## What the task requires:
Each record must reappear in the answer exactly as it is written.

## Input data:
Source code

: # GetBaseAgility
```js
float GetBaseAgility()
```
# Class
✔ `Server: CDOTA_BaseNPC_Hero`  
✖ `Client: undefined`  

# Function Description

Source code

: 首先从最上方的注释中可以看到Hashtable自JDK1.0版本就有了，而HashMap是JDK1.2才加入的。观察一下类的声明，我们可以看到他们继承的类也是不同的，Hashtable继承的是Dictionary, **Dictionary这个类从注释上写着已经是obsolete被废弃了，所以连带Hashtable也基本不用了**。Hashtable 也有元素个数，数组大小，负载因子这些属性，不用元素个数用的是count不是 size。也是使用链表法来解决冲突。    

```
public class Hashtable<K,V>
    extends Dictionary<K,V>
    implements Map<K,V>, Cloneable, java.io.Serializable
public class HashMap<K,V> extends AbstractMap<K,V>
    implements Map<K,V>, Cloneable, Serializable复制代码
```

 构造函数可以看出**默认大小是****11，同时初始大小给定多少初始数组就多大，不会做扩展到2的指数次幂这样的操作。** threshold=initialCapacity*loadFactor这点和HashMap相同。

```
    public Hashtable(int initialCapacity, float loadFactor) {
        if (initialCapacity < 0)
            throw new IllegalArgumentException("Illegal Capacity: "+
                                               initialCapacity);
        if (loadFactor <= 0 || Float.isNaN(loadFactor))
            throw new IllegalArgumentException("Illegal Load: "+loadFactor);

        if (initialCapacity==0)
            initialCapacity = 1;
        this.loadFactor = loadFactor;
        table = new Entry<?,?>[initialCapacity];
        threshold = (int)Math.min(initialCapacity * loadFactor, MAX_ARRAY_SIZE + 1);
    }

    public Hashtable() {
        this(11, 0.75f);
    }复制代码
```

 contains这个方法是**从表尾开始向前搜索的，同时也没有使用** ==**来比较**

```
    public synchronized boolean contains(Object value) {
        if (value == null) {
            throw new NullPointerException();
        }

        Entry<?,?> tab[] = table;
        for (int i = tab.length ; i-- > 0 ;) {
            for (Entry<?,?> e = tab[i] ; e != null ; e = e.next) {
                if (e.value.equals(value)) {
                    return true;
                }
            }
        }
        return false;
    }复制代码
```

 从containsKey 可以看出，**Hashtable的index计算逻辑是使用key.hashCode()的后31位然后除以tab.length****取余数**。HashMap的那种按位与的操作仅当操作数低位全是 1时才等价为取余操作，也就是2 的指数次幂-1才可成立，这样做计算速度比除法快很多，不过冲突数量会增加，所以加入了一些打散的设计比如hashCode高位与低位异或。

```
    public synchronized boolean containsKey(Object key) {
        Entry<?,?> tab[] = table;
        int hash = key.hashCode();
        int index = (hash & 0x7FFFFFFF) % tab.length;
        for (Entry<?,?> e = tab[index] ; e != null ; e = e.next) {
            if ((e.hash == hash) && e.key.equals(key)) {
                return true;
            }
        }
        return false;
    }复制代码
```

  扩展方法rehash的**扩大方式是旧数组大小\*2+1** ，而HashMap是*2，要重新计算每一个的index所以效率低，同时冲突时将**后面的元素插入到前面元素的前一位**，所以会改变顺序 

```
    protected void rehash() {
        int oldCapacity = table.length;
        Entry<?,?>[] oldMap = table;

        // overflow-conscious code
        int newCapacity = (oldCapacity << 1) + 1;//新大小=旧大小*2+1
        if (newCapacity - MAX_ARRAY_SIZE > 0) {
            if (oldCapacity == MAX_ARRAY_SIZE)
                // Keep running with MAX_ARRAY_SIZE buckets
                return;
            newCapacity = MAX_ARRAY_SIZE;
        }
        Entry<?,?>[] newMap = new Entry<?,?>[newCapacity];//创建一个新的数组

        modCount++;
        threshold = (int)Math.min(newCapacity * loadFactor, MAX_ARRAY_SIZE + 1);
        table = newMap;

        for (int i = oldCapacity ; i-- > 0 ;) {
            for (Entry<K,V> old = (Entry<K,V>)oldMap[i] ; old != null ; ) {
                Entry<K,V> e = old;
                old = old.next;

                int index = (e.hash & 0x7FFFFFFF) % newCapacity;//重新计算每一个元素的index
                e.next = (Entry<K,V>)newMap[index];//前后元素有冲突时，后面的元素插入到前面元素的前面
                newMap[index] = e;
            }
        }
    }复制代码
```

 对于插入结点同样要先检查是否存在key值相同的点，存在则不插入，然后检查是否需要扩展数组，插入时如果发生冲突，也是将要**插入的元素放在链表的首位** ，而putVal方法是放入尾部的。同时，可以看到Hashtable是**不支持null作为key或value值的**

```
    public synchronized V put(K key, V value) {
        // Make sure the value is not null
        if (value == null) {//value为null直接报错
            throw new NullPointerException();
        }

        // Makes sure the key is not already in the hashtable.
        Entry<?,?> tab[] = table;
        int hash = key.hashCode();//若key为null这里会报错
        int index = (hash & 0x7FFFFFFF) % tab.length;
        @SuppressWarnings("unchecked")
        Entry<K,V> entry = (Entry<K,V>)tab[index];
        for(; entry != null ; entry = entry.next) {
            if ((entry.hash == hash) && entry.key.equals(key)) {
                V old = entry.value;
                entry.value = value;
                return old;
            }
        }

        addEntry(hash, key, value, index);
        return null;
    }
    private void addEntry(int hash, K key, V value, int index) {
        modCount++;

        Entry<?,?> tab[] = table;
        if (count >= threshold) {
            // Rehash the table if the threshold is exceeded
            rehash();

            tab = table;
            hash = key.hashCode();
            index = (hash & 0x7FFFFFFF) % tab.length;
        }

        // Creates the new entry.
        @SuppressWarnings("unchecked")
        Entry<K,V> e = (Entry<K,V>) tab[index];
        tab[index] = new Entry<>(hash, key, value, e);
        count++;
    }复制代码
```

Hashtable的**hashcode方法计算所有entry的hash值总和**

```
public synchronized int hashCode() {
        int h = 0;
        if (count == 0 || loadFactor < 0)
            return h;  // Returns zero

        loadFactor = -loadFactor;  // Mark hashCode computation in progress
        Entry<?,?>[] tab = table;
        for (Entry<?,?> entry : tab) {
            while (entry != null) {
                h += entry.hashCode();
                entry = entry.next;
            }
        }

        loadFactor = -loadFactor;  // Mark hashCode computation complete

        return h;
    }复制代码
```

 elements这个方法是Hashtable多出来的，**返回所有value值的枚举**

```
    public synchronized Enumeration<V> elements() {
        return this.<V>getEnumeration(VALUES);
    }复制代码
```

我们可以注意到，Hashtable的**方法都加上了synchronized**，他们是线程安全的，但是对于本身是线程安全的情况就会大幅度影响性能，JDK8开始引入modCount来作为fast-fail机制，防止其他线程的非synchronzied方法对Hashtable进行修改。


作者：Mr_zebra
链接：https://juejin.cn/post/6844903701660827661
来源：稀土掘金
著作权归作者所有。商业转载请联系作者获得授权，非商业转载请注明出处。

## Answer below:
Source code

: # GetBaseAgility
```js
float GetBaseAgility()
```
# Class
✔ `Server: CDOTA_BaseNPC_Hero`  
✖ `Client: undefined`  

# Function Description

Source code

: 首先从最上方的注释中可以看到Hashtable自JDK1.0版本就有了，而HashMap是JDK1.2才加入的。观察一下类的声明，我们可以看到他们继承的类也是不同的，Hashtable继承的是Dictionary, **Dictionary这个类从注释上写着已经是obsolete被废弃了，所以连带Hashtable也基本不用了**。Hashtable 也有元素个数，数组大小，负载因子这些属性，不用元素个数用的是count不是 size。也是使用链表法来解决冲突。    

```
public class Hashtable<K,V>
    extends Dictionary<K,V>
    implements Map<K,V>, Cloneable, java.io.Serializable
public class HashMap<K,V> extends AbstractMap<K,V>
    implements Map<K,V>, Cloneable, Serializable复制代码
```

 构造函数可以看出**默认大小是****11，同时初始大小给定多少初始数组就多大，不会做扩展到2的指数次幂这样的操作。** threshold=initialCapacity*loadFactor这点和HashMap相同。

```
    public Hashtable(int initialCapacity, float loadFactor) {
        if (initialCapacity < 0)
            throw new IllegalArgumentException("Illegal Capacity: "+
                                               initialCapacity);
        if (loadFactor <= 0 || Float.isNaN(loadFactor))
            throw new IllegalArgumentException("Illegal Load: "+loadFactor);

        if (initialCapacity==0)
            initialCapacity = 1;
        this.loadFactor = loadFactor;
        table = new Entry<?,?>[initialCapacity];
        threshold = (int)Math.min(initialCapacity * loadFactor, MAX_ARRAY_SIZE + 1);
    }

    public Hashtable() {
        this(11, 0.75f);
    }复制代码
```

 contains这个方法是**从表尾开始向前搜索的，同时也没有使用** ==**来比较**

```
    public synchronized boolean contains(Object value) {
        if (value == null) {
            throw new NullPointerException();
        }

        Entry<?,?> tab[] = table;
        for (int i = tab.length ; i-- > 0 ;) {
            for (Entry<?,?> e = tab[i] ; e != null ; e = e.next) {
                if (e.value.equals(value)) {
                    return true;
                }
            }
        }
        return false;
    }复制代码
```

 从containsKey 可以看出，**Hashtable的index计算逻辑是使用key.hashCode()的后31位然后除以tab.length****取余数**。HashMap的那种按位与的操作仅当操作数低位全是 1时才等价为取余操作，也就是2 的指数次幂-1才可成立，这样做计算速度比除法快很多，不过冲突数量会增加，所以加入了一些打散的设计比如hashCode高位与低位异或。

```
    public synchronized boolean containsKey(Object key) {
        Entry<?,?> tab[] = table;
        int hash = key.hashCode();
        int index = (hash & 0x7FFFFFFF) % tab.length;
        for (Entry<?,?> e = tab[index] ; e != null ; e = e.next) {
            if ((e.hash == hash) && e.key.equals(key)) {
                return true;
            }
        }
        return false;
    }复制代码
```

  扩展方法rehash的**扩大方式是旧数组大小\*2+1** ，而HashMap是*2，要重新计算每一个的index所以效率低，同时冲突时将**后面的元素插入到前面元素的前一位**，所以会改变顺序 

```
    protected void rehash() {
        int oldCapacity = table.length;
        Entry<?,?>[] oldMap = table;

        // overflow-conscious code
        int newCapacity = (oldCapacity << 1) + 1;//新大小=旧大小*2+1
        if (newCapacity - MAX_ARRAY_SIZE > 0) {
            if (oldCapacity == MAX_ARRAY_SIZE)
                // Keep running with MAX_ARRAY_SIZE buckets
                return;
            newCapacity = MAX_ARRAY_SIZE;
        }
        Entry<?,?>[] newMap = new Entry<?,?>[newCapacity];//创建一个新的数组

        modCount++;
        threshold = (int)Math.min(newCapacity * loadFactor, MAX_ARRAY_SIZE + 1);
        table = newMap;

        for (int i = oldCapacity ; i-- > 0 ;) {
            for (Entry<K,V> old = (Entry<K,V>)oldMap[i] ; old != null ; ) {
                Entry<K,V> e = old;
                old = old.next;

                int index = (e.hash & 0x7FFFFFFF) % newCapacity;//重新计算每一个元素的index
                e.next = (Entry<K,V>)newMap[index];//前后元素有冲突时，后面的元素插入到前面元素的前面
                newMap[index] = e;
            }
        }
    }复制代码
```

 对于插入结点同样要先检查是否存在key值相同的点，存在则不插入，然后检查是否需要扩展数组，插入时如果发生冲突，也是将要**插入的元素放在链表的首位** ，而putVal方法是放入尾部的。同时，可以看到Hashtable是**不支持null作为key或value值的**

```
    public synchronized V put(K key, V value) {
        // Make sure the value is not null
        if (value == null) {//value为null直接报错
            throw new NullPointerException();
        }

        // Makes sure the key is not already in the hashtable.
        Entry<?,?> tab[] = table;
        int hash = key.hashCode();//若key为null这里会报错
        int index = (hash & 0x7FFFFFFF) % tab.length;
        @SuppressWarnings("unchecked")
        Entry<K,V> entry = (Entry<K,V>)tab[index];
        for(; entry != null ; entry = entry.next) {
            if ((entry.hash == hash) && entry.key.equals(key)) {
                V old = entry.value;
                entry.value = value;
                return old;
            }
        }

        addEntry(hash, key, value, index);
        return null;
    }
    private void addEntry(int hash, K key, V value, int index) {
        modCount++;

        Entry<?,?> tab[] = table;
        if (count >= threshold) {
            // Rehash the table if the threshold is exceeded
            rehash();

            tab = table;
            hash = key.hashCode();
            index = (hash & 0x7FFFFFFF) % tab.length;
        }

        // Creates the new entry.
        @SuppressWarnings("unchecked")
        Entry<K,V> e = (Entry<K,V>) tab[index];
        tab[index] = new Entry<>(hash, key, value, e);
        count++;
    }复制代码
```

Hashtable的**hashcode方法计算所有entry的hash值总和**

```
public synchronized int hashCode() {
        int h = 0;
        if (count == 0 || loadFactor < 0)
            return h;  // Returns zero

        loadFactor = -loadFactor;  // Mark hashCode computation in progress
        Entry<?,?>[] tab = table;
        for (Entry<?,?> entry : tab) {
            while (entry != null) {
                h += entry.hashCode();
                entry = entry.next;
            }
        }

        loadFactor = -loadFactor;  // Mark hashCode computation complete

        return h;
    }复制代码
```

 elements这个方法是Hashtable多出来的，**返回所有value值的枚举**

```
    public synchronized Enumeration<V> elements() {
        return this.<V>getEnumeration(VALUES);
    }复制代码
```

我们可以注意到，Hashtable的**方法都加上了synchronized**，他们是线程安全的，但是对于本身是线程安全的情况就会大幅度影响性能，JDK8开始引入modCount来作为fast-fail机制，防止其他线程的非synchronzied方法对Hashtable进行修改。


作者：Mr_zebra
链接：https://juejin.cn/post/6844903701660827661
来源：稀土掘金
著作权归作者所有。商业转载请联系作者获得授权，非商业转载请注明出处。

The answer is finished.